▸ EXERCISE INPUT:
▬▬▬▬▬▬▬▬▬▬

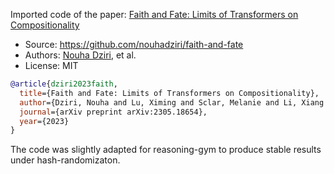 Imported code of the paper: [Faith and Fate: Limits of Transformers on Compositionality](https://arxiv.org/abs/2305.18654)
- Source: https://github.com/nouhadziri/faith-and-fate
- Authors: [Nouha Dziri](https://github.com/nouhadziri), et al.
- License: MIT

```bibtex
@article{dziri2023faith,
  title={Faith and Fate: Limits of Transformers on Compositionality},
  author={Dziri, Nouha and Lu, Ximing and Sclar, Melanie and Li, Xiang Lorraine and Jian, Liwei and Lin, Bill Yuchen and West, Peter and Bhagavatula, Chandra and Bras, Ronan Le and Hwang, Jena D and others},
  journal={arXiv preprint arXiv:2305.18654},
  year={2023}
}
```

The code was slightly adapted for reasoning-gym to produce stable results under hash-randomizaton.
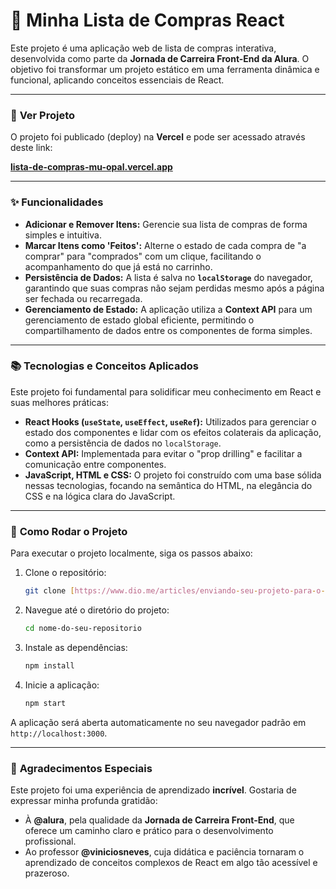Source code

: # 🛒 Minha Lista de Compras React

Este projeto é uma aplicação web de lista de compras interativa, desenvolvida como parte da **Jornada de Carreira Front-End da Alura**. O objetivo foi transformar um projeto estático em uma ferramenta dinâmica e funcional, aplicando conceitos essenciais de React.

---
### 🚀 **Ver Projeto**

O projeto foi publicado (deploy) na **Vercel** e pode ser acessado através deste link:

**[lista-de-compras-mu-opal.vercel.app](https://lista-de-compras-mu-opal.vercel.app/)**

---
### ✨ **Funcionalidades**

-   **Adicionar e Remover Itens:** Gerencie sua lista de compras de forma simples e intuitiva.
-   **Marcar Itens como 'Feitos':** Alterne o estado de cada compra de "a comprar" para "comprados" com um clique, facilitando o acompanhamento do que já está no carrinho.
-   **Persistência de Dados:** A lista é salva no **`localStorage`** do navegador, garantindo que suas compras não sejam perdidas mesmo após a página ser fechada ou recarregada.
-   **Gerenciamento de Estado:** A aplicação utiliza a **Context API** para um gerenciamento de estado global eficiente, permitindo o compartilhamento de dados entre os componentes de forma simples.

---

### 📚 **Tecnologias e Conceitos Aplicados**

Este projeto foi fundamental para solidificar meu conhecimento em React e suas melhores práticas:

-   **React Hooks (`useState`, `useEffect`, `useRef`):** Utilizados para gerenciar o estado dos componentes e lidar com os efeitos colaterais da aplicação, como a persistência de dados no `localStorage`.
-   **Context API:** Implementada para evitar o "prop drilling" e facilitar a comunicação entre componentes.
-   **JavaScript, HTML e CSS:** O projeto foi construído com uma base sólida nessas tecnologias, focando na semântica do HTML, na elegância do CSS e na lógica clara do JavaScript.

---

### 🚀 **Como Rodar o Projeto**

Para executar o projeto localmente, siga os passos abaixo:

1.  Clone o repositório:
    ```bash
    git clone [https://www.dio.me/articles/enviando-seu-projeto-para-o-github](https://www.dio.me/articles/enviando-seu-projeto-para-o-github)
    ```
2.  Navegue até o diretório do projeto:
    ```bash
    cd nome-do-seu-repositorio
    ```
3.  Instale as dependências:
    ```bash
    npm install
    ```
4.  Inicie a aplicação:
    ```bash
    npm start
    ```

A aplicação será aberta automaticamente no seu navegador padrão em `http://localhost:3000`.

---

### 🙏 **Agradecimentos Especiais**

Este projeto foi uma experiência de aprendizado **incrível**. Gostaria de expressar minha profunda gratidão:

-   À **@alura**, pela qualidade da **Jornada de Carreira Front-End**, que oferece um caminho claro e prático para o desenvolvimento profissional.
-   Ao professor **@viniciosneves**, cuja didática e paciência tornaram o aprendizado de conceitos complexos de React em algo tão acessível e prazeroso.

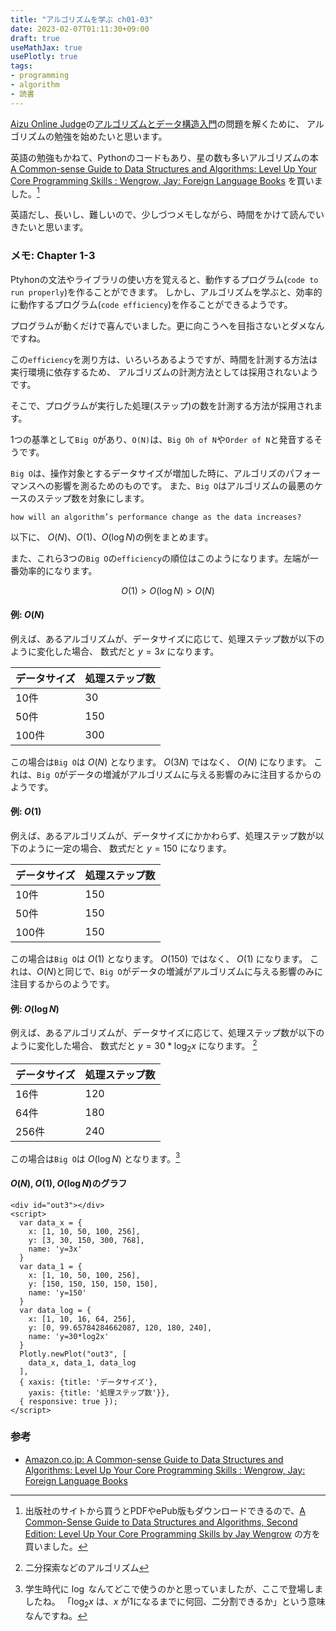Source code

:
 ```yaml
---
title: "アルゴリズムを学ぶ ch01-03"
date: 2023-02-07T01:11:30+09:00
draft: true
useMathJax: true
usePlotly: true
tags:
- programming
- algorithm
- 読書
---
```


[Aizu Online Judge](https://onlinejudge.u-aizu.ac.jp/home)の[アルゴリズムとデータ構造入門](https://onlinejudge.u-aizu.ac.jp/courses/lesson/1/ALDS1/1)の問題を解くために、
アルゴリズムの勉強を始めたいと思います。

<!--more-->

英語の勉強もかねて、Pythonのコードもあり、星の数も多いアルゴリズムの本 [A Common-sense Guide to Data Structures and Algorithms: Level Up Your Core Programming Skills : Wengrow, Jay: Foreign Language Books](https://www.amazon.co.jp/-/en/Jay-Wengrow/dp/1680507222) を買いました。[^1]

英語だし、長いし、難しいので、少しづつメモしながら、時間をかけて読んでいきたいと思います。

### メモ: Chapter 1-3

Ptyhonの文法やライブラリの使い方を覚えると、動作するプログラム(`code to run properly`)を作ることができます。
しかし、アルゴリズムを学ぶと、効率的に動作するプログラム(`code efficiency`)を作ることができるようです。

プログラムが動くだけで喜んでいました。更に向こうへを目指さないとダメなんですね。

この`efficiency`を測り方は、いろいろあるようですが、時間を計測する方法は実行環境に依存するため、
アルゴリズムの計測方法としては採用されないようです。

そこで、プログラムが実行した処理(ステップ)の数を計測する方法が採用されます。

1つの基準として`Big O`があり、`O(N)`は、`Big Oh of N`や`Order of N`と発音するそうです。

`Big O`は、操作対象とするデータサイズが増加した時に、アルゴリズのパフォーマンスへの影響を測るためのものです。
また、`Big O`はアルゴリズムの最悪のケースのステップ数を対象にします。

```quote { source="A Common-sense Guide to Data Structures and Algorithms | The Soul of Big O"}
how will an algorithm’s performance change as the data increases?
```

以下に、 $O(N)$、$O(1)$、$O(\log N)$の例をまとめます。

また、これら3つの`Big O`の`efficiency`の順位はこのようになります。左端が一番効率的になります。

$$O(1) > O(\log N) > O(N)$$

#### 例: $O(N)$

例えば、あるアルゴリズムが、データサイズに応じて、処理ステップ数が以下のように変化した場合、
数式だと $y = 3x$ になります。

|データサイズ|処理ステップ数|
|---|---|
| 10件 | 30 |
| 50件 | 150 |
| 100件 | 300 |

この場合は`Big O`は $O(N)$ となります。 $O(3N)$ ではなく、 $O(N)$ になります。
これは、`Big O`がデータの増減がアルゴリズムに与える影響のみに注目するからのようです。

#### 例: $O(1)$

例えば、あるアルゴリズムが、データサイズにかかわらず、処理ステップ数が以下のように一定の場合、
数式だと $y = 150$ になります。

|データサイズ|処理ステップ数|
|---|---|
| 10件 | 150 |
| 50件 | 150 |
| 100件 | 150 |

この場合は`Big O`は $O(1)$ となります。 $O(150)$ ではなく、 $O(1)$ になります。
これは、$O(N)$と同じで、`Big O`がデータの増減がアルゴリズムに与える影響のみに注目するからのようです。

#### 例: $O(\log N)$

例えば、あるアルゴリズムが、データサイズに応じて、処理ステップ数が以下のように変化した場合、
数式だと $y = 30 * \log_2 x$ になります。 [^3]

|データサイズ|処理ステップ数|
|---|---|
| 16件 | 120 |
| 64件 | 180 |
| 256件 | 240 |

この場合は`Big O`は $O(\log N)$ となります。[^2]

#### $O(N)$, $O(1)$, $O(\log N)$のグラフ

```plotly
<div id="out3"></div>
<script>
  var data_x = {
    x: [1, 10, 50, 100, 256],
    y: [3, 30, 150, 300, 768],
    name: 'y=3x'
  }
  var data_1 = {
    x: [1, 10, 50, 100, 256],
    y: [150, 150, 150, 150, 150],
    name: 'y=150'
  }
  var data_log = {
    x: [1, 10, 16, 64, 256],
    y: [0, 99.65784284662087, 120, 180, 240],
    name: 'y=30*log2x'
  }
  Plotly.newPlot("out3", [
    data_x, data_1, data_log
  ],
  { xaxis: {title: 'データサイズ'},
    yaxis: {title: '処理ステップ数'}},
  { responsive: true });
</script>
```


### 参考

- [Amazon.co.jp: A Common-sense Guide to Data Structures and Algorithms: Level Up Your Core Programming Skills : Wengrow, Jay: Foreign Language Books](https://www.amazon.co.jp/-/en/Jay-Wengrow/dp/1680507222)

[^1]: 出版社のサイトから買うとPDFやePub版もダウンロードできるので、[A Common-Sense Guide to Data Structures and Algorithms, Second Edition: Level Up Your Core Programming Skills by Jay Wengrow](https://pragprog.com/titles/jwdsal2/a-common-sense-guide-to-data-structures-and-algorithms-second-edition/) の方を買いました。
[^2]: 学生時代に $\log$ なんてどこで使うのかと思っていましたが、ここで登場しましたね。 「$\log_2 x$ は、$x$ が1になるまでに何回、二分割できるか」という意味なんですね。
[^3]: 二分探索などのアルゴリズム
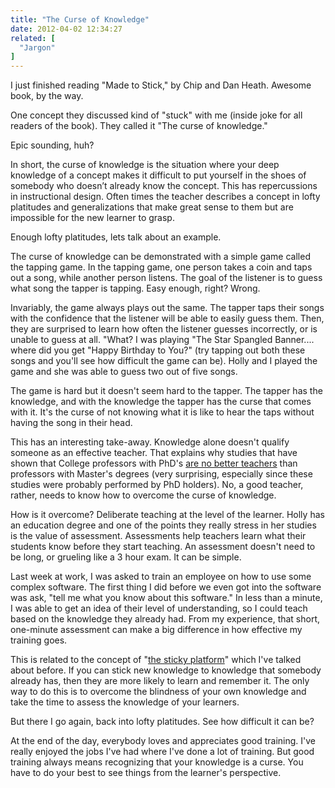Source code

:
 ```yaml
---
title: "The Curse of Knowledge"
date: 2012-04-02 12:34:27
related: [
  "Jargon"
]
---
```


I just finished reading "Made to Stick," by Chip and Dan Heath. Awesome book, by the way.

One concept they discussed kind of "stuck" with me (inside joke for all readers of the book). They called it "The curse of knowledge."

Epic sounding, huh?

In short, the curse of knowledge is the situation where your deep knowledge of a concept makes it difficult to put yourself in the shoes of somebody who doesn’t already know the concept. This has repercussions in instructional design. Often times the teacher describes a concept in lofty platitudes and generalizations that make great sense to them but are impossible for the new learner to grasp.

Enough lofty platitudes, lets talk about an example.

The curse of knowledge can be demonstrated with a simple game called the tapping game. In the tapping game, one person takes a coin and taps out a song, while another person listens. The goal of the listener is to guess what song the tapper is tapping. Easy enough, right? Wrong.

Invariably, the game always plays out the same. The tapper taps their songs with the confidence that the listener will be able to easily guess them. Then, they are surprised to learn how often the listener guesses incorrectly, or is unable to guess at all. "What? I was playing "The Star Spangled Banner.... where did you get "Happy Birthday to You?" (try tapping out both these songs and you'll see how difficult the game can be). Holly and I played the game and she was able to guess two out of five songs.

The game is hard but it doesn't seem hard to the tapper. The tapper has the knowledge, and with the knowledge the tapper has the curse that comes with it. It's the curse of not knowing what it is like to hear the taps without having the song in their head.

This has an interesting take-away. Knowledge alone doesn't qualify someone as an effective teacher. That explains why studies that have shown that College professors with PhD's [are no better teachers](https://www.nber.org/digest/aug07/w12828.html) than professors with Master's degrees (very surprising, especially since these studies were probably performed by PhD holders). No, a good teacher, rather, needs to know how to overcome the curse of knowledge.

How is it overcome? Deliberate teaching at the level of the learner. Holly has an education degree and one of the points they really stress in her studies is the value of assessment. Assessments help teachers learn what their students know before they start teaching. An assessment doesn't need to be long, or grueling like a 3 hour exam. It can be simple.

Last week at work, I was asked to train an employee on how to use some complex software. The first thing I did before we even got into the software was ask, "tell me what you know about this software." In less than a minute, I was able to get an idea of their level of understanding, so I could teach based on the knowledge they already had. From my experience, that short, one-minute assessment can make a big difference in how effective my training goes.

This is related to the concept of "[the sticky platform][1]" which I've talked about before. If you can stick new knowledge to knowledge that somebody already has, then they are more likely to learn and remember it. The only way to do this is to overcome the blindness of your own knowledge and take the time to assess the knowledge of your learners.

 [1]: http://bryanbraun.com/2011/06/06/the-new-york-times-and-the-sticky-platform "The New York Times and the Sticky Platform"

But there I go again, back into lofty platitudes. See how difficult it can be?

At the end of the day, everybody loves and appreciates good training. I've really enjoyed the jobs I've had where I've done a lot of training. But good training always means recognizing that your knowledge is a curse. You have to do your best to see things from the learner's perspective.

▬▬▬▬▬▬▬▬▬▬

▸ TASK OBJECTIVE:
For this exercise, please output exactly the lines above starting at the line with "100件 | 300 |" and ending at the line with "- [Amazon.co.jp: A", ends included.

▸ SOLVED EXERCISE:
| 100件 | 300 |

この場合は`Big O`は $O(N)$ となります。 $O(3N)$ ではなく、 $O(N)$ になります。
これは、`Big O`がデータの増減がアルゴリズムに与える影響のみに注目するからのようです。

#### 例: $O(1)$

例えば、あるアルゴリズムが、データサイズにかかわらず、処理ステップ数が以下のように一定の場合、
数式だと $y = 150$ になります。

|データサイズ|処理ステップ数|
|---|---|
| 10件 | 150 |
| 50件 | 150 |
| 100件 | 150 |

この場合は`Big O`は $O(1)$ となります。 $O(150)$ ではなく、 $O(1)$ になります。
これは、$O(N)$と同じで、`Big O`がデータの増減がアルゴリズムに与える影響のみに注目するからのようです。

#### 例: $O(\log N)$

例えば、あるアルゴリズムが、データサイズに応じて、処理ステップ数が以下のように変化した場合、
数式だと $y = 30 * \log_2 x$ になります。 [^3]

|データサイズ|処理ステップ数|
|---|---|
| 16件 | 120 |
| 64件 | 180 |
| 256件 | 240 |

この場合は`Big O`は $O(\log N)$ となります。[^2]

#### $O(N)$, $O(1)$, $O(\log N)$のグラフ

```plotly
<div id="out3"></div>
<script>
  var data_x = {
    x: [1, 10, 50, 100, 256],
    y: [3, 30, 150, 300, 768],
    name: 'y=3x'
  }
  var data_1 = {
    x: [1, 10, 50, 100, 256],
    y: [150, 150, 150, 150, 150],
    name: 'y=150'
  }
  var data_log = {
    x: [1, 10, 16, 64, 256],
    y: [0, 99.65784284662087, 120, 180, 240],
    name: 'y=30*log2x'
  }
  Plotly.newPlot("out3", [
    data_x, data_1, data_log
  ],
  { xaxis: {title: 'データサイズ'},
    yaxis: {title: '処理ステップ数'}},
  { responsive: true });
</script>
```


### 参考

- [Amazon.co.jp: A Common-sense Guide to Data Structures and Algorithms: Level Up Your Core Programming Skills : Wengrow, Jay: Foreign Language Books](https://www.amazon.co.jp/-/en/Jay-Wengrow/dp/1680507222)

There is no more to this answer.